— У них здесь условленное место! — восторженно зашептал Ролик. — Ее надо заснять! Старый, Старый! у нас контакт! Это резидент, я чувствую! Надо документировать!
Через полминуты к ним подбежала запыхавшаяся Кира, держа наготове камеру ночной съемки в чехле, — но Изя уже галантно подсадил девушку в свою “девятку”. Ролик стонал и колотил себя по ляжкам.
— Упустим! Что вы возитесь, Кира Алексеевна! Ведь упустим резидента! Ну где этот буйвол безрогий со своей колымагой!
На счастье стажера, Миша Тыбинь не слышал его незрелых безответственных речей.
Покатили ночными улицами, собранные, сосредоточенные.

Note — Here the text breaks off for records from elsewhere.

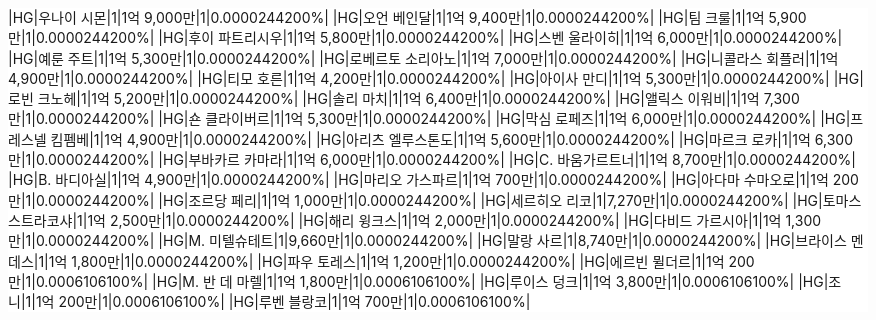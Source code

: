 |HG|우나이 시몬|1|1억 9,000만|1|0.0000244200%|
|HG|오언 베인달|1|1억 9,400만|1|0.0000244200%|
|HG|팀 크룰|1|1억 5,900만|1|0.0000244200%|
|HG|후이 파트리시우|1|1억 5,800만|1|0.0000244200%|
|HG|스벤 울라이히|1|1억 6,000만|1|0.0000244200%|
|HG|예룬 주트|1|1억 5,300만|1|0.0000244200%|
|HG|로베르토 소리아노|1|1억 7,000만|1|0.0000244200%|
|HG|니콜라스 회플러|1|1억 4,900만|1|0.0000244200%|
|HG|티모 호른|1|1억 4,200만|1|0.0000244200%|
|HG|아이사 만디|1|1억 5,300만|1|0.0000244200%|
|HG|로빈 크노헤|1|1억 5,200만|1|0.0000244200%|
|HG|솔리 마치|1|1억 6,400만|1|0.0000244200%|
|HG|앨릭스 이워비|1|1억 7,300만|1|0.0000244200%|
|HG|숀 클라이버르|1|1억 5,300만|1|0.0000244200%|
|HG|막심 로페즈|1|1억 6,000만|1|0.0000244200%|
|HG|프레스넬 킴펨베|1|1억 4,900만|1|0.0000244200%|
|HG|아리츠 엘루스톤도|1|1억 5,600만|1|0.0000244200%|
|HG|마르크 로카|1|1억 6,300만|1|0.0000244200%|
|HG|부바카르 카마라|1|1억 6,000만|1|0.0000244200%|
|HG|C. 바움가르트너|1|1억 8,700만|1|0.0000244200%|
|HG|B. 바디아실|1|1억 4,900만|1|0.0000244200%|
|HG|마리오 가스파르|1|1억 700만|1|0.0000244200%|
|HG|아다마 수마오로|1|1억 200만|1|0.0000244200%|
|HG|조르당 페리|1|1억 1,000만|1|0.0000244200%|
|HG|세르히오 리코|1|7,270만|1|0.0000244200%|
|HG|토마스 스트라코샤|1|1억 2,500만|1|0.0000244200%|
|HG|해리 윙크스|1|1억 2,000만|1|0.0000244200%|
|HG|다비드 가르시아|1|1억 1,300만|1|0.0000244200%|
|HG|M. 미텔슈테트|1|9,660만|1|0.0000244200%|
|HG|말랑 사르|1|8,740만|1|0.0000244200%|
|HG|브라이스 멘데스|1|1억 1,800만|1|0.0000244200%|
|HG|파우 토레스|1|1억 1,200만|1|0.0000244200%|
|HG|에르빈 뮐더르|1|1억 200만|1|0.0006106100%|
|HG|M. 반 데 마렐|1|1억 1,800만|1|0.0006106100%|
|HG|루이스 덩크|1|1억 3,800만|1|0.0006106100%|
|HG|조니|1|1억 200만|1|0.0006106100%|
|HG|루벤 블랑코|1|1억 700만|1|0.0006106100%|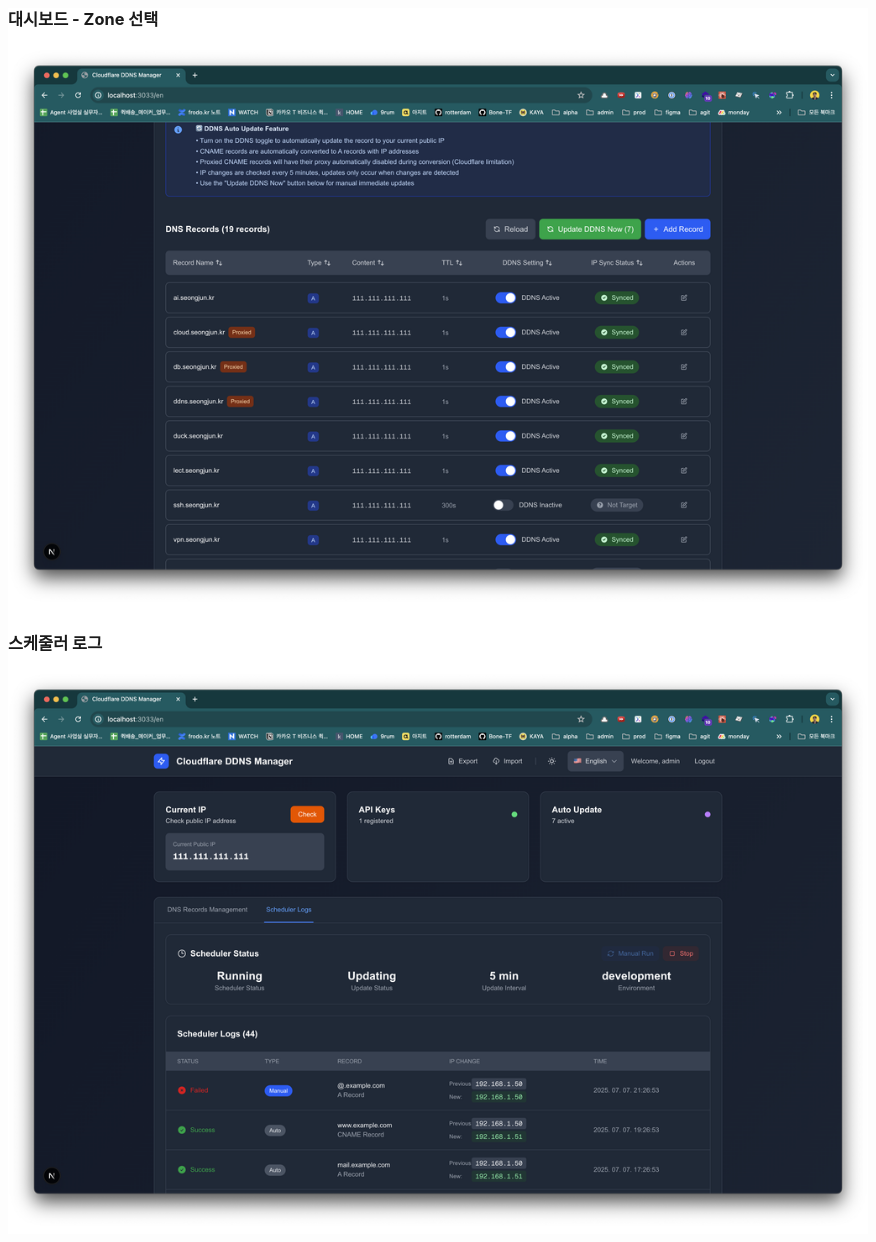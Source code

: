 ### 대시보드 - Zone 선택
![Dashboard 2](docs/images/dashboard-2.png)

### 스케줄러 로그
![Scheduler Logs](docs/images/log.png)
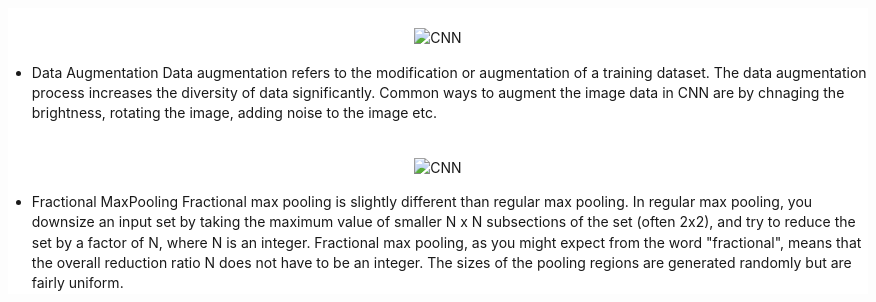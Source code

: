 <p align="center">
  <br>
  <img src="https://user-images.githubusercontent.com/45029614/163995413-547e10c9-0967-4916-8e0b-036b6b9ee25d.PNG" width="650" title="CNN">
</p>

- Data Augmentation
Data augmentation refers to the modification or augmentation of a training dataset. The data augmentation process increases the diversity of data significantly. Common ways to augment the image data in CNN are by chnaging the brightness, rotating the image, adding noise to the image etc.

<p align="center">
  <br>
  <img src="https://user-images.githubusercontent.com/45029614/163997487-b661f962-720d-4f32-86c4-884be4748504.PNG" width="650" title="CNN">
</p>

- Fractional MaxPooling
Fractional max pooling is slightly different than regular max pooling. In regular max pooling, you downsize an input set by taking the maximum value of smaller N x N subsections of the set (often 2x2), and try to reduce the set by a factor of N, where N is an integer. Fractional max pooling, as you might expect from the word "fractional", means that the overall reduction ratio N does not have to be an integer. The sizes of the pooling regions are generated randomly but are fairly uniform.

Так часто бывает: торчишь целый день, а всей работы — вечерком на полчаса. Если бы знал — просто подъехал бы вовремя, и вся недолга!

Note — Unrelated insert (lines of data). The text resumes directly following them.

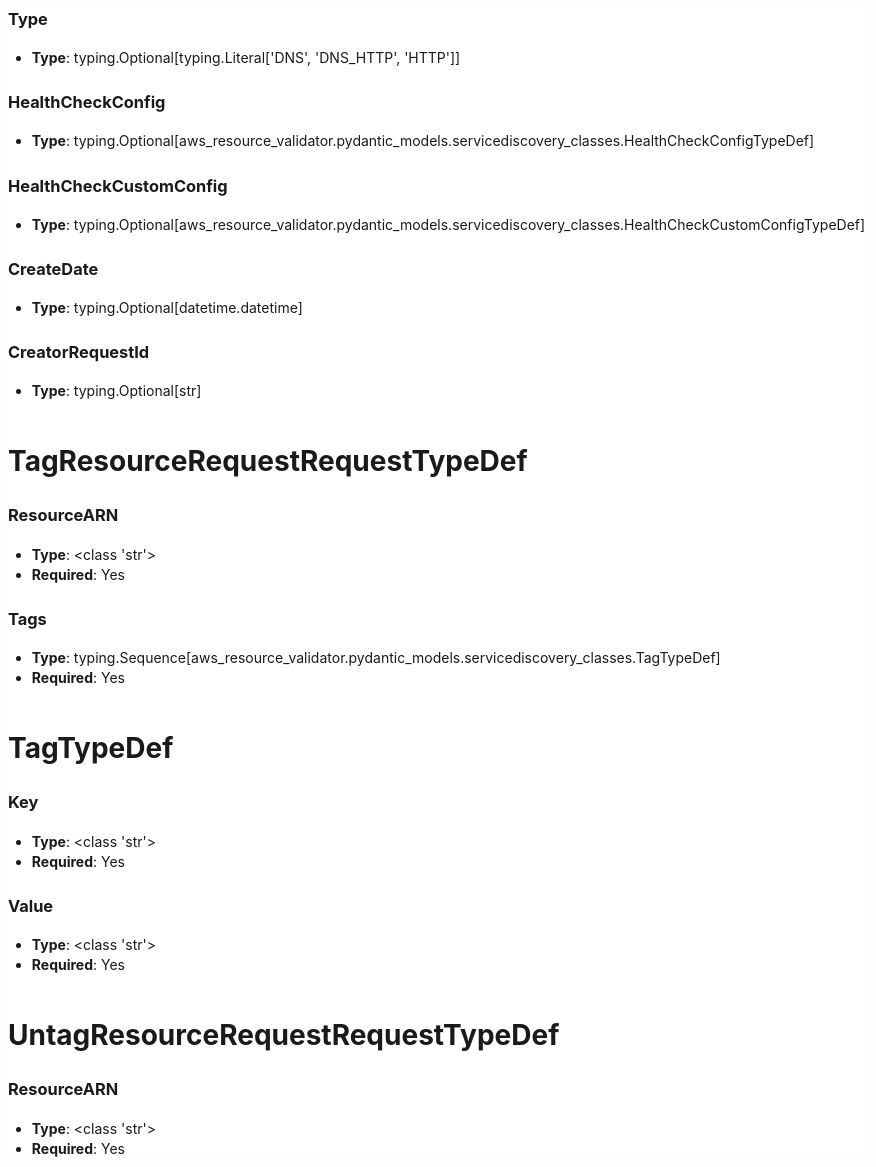 ### Type
- **Type**: typing.Optional[typing.Literal['DNS', 'DNS_HTTP', 'HTTP']]

### HealthCheckConfig
- **Type**: typing.Optional[aws_resource_validator.pydantic_models.servicediscovery_classes.HealthCheckConfigTypeDef]

### HealthCheckCustomConfig
- **Type**: typing.Optional[aws_resource_validator.pydantic_models.servicediscovery_classes.HealthCheckCustomConfigTypeDef]

### CreateDate
- **Type**: typing.Optional[datetime.datetime]

### CreatorRequestId
- **Type**: typing.Optional[str]


# TagResourceRequestRequestTypeDef

### ResourceARN
- **Type**: <class 'str'>
- **Required**: Yes

### Tags
- **Type**: typing.Sequence[aws_resource_validator.pydantic_models.servicediscovery_classes.TagTypeDef]
- **Required**: Yes


# TagTypeDef

### Key
- **Type**: <class 'str'>
- **Required**: Yes

### Value
- **Type**: <class 'str'>
- **Required**: Yes


# UntagResourceRequestRequestTypeDef

### ResourceARN
- **Type**: <class 'str'>
- **Required**: Yes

“Девятка”, мигая оранжевыми “габаритами”, озаряясь красными стоп-сигналами, запетляла в переулках меж домов.
— Следы заметает! — волновался Ролик, покусывая пересохшие губы. — Прячется, гад! От нас не уйдешь! Я нашел, я!

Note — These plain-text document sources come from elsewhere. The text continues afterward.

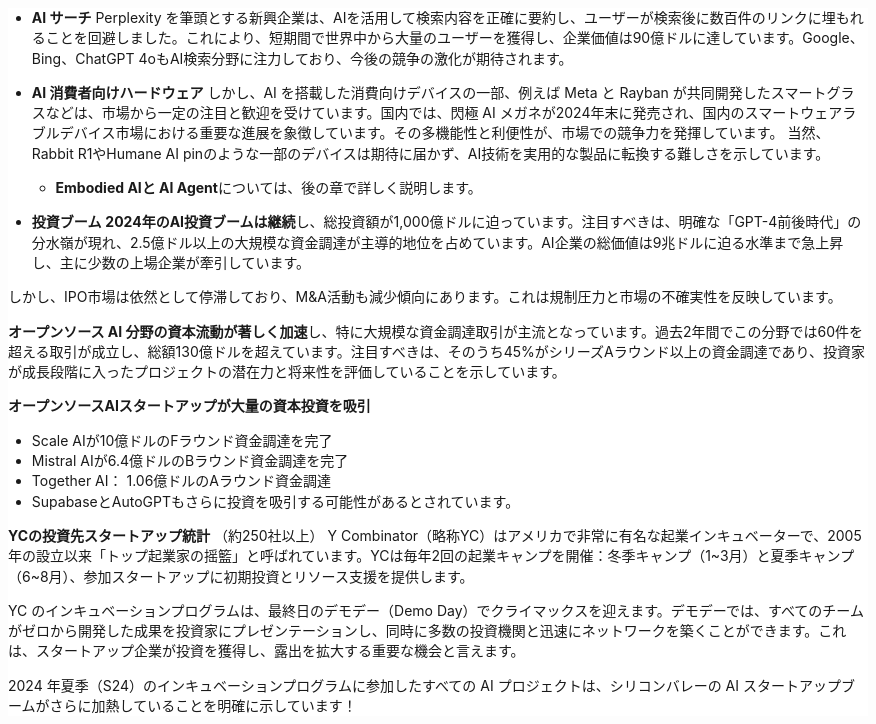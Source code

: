 - **AI サーチ**
Perplexity を筆頭とする新興企業は、AIを活用して検索内容を正確に要約し、ユーザーが検索後に数百件のリンクに埋もれることを回避しました。これにより、短期間で世界中から大量のユーザーを獲得し、企業価値は90億ドルに達しています。Google、Bing、ChatGPT 4oもAI検索分野に注力しており、今後の競争の激化が期待されます。

- **AI 消費者向けハードウェア**
    しかし、AI を搭載した消費向けデバイスの一部、例えば Meta と Rayban が共同開発したスマートグラスなどは、市場から一定の注目と歓迎を受けています。国内では、閃極 AI メガネが2024年末に発売され、国内のスマートウェアラブルデバイス市場における重要な進展を象徴しています。その多機能性と利便性が、市場での競争力を発揮しています。
当然、Rabbit R1やHumane AI pinのような一部のデバイスは期待に届かず、AI技術を実用的な製品に転換する難しさを示しています。

    - **Embodied AIと AI Agent**については、後の章で詳しく説明します。
	
- **投資ブーム**
**2024年のAI投資ブームは継続**し、総投資額が1,000億ドルに迫っています。注目すべきは、明確な「GPT-4前後時代」の分水嶺が現れ、2.5億ドル以上の大規模な資金調達が主導的地位を占めています。AI企業の総価値は9兆ドルに迫る水準まで急上昇し、主に少数の上場企業が牽引しています。

しかし、IPO市場は依然として停滞しており、M&A活動も減少傾向にあります。これは規制圧力と市場の不確実性を反映しています。

**オープンソース AI 分野の資本流動が著しく加速**し、特に大規模な資金調達取引が主流となっています。過去2年間でこの分野では60件を超える取引が成立し、総額130億ドルを超えています。注目すべきは、そのうち45%がシリーズAラウンド以上の資金調達であり、投資家が成長段階に入ったプロジェクトの潜在力と将来性を評価していることを示しています。

**オープンソースAIスタートアップが大量の資本投資を吸引**
* Scale AIが10億ドルのFラウンド資金調達を完了
* Mistral AIが6.4億ドルのBラウンド資金調達を完了
* Together AI： 1.06億ドルのAラウンド資金調達
* SupabaseとAutoGPTもさらに投資を吸引する可能性があるとされています。

**YCの投資先スタートアップ統計** （約250社以上）
Y Combinator（略称YC）はアメリカで非常に有名な起業インキュベーターで、2005年の設立以来「トップ起業家の摇籃」と呼ばれています。YCは毎年2回の起業キャンプを開催：冬季キャンプ（1~3月）と夏季キャンプ（6~8月）、参加スタートアップに初期投資とリソース支援を提供します。

YC のインキュベーションプログラムは、最終日のデモデー（Demo Day）でクライマックスを迎えます。デモデーでは、すべてのチームがゼロから開発した成果を投資家にプレゼンテーションし、同時に多数の投資機関と迅速にネットワークを築くことができます。これは、スタートアップ企業が投資を獲得し、露出を拡大する重要な機会と言えます。

2024 年夏季（S24）のインキュベーションプログラムに参加したすべての AI プロジェクトは、シリコンバレーの AI スタートアップブームがさらに加熱していることを明確に示しています！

Машина объекта свернула на темную безлюдную аллею и углубилась в парк Сосновку. Старый притормозил. Незаметно следовать дальше колесами не было никакой возможности. Разведчики выбежали из машины, жадно глотая холодный свежий воздух, наполненный ароматом хвои.
— Вон они где! В конце аллеи остановились! Я сбегаю, посмотрю!
— Стой здесь, шумтрест! Пушок, слетай мухой! Изобрази спортсменку на пробежке. С аллеи не сворачивай, мы за тобой присмотрим на всякий пожарный! Давай, вперед!
Провожаемая напутственным шлепком Тыбиня пониже талии, Людочка сбросила куртку на руки Кире и, оставшись в спортивном костюме, легко, несмотря на свои габариты, побежала по скрипучему снегу. При свете полной луны видно было, как она приблизилась к машине, замедлила шаг, присмотрелась. Затем вскинула руки, схватившись ладошками за щеки, и помчалась обратно.
Ролик подпрыгивал от нетерпения.
— Ну! Что?! Шифровку готовили?!
Раскрасневшаяся встрепанная Людочка, тяжело дыша, махнула на него рукой.
— Они там... — и она, нагнувшись, прошептала что-то на ухо Кире Алексеевне.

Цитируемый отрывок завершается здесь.